An FIR has been filed under IPC section 377 and other laws related to forceful confinement, extortion and blackmail.

It is important to highlight the fact that starting 1st July, Bharatiya Nyay Sanhita will be replacing IPC. Following this replacement, the legal framework will no longer include provisions equivalent to Section 377, which criminalizes non-consensual sex between adults of all genders and orientations, as well as sexual offenses against animals.

Consequently, acts of homosexual rape will no longer considered illegal across India.

For those who are unaware, in 2018, the Supreme Court of India decriminalized consensual sex between homosexual couples, marking a significant step towards LGBTQ+ rights.

However, the court retained Section 377 in the Indian Penal Code (IPC) for other purposes.

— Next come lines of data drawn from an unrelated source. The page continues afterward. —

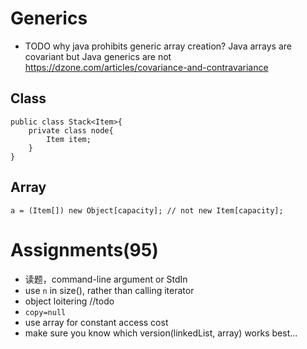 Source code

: # Generics
- TODO why java prohibits generic array creation?
 Java arrays are covariant but Java generics are not
 https://dzone.com/articles/covariance-and-contravariance
## Class
```
public class Stack<Item>{
    private class node{
        Item item;
    }
}
```
## Array
```
a = (Item[]) new Object[capacity]; // not new Item[capacity];
```


# Assignments(95)
- 读题，command-line argument or StdIn
- use ```n``` in size(), rather than calling iterator
- object loitering //todo
- ```copy=null```
- use array for constant access cost
- make sure you know which version(linkedList, array) works best...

This section continues to criminalize non-consensual sexual acts and offenses against animals, as well as sexual violence against men and transgender individuals.

Absence of a legislation makes things even more difficult, which will be faced by next month.

The Mooknayak talked to Jeet, who is a prominent queer rights activist about the issue with BNS, especially in regard to queer men.

“With BNS, the government has rejected parliamentary committee's recommendation to retain IPC 377, which is alarming,” he asserted.

According to the activist, by erasing IPC 377, the government is jeopardizing the safety of Indian citizens, particularly gay men and trans persons, who are more susceptible to sexual violence than cisgender adult men.

According to a report by the News Minute, senior lawyer and activist Vrinda Grover highlighted that the deletion of Section 377 would create a legal gap concerning protection against sexual violence for adult males and transgender individuals.

"The POCSO Act covers all individuals experiencing sexual violence up until the age of 18, and the Transgender Protection Act addresses violence against transgender individuals but in a relatively mild manner. Therefore, without a specific law, there remains no adequate legal recourse for men and transgender individuals facing sexual violence," she explained.

Taking a dig at the BJP government for not keeping the rights of the queer community in mind, Jeet further commented, “I hope this decision awakens gay men to the reality that the government is not only opposing their desire for equal rights but is also stripping away the existing protections they had.”

Why is it Difficult for Queer Men to Reach the Police Station?

Sexual assault affects individuals across all demographics, with queer men facing significant obstacles due to societal attitudes and institutional biases. These assaults are underreported, as many survivors fear disbelief, shame, or retaliation. In the queer community, additional stigma and discrimination further discourage reporting.

Traditional notions of masculinity, which promote strength and invulnerability, make it especially difficult for queer men to come forward. These attitudes, combined with homophobic misconceptions that male-on-male assault is less severe, contribute to silence around these incidents.

Barriers such as fear of outing, lack of trust in law enforcement, and the traumatic reporting process hinder queer men from seeking help. Those who do report often face inappropriate questioning and discrimination from police, compounding their trauma.

Jeet added that the police often mock and dehumanize men who attempt to report sexual assault and are frequently reluctant to file cases. In the rare instances when they do, IPC 377 was invoked, as it was the only legal provision addressing rape against men.

With this provision removed, he expressed deep concern about what justice will look like for survivors who dare to step into police stations.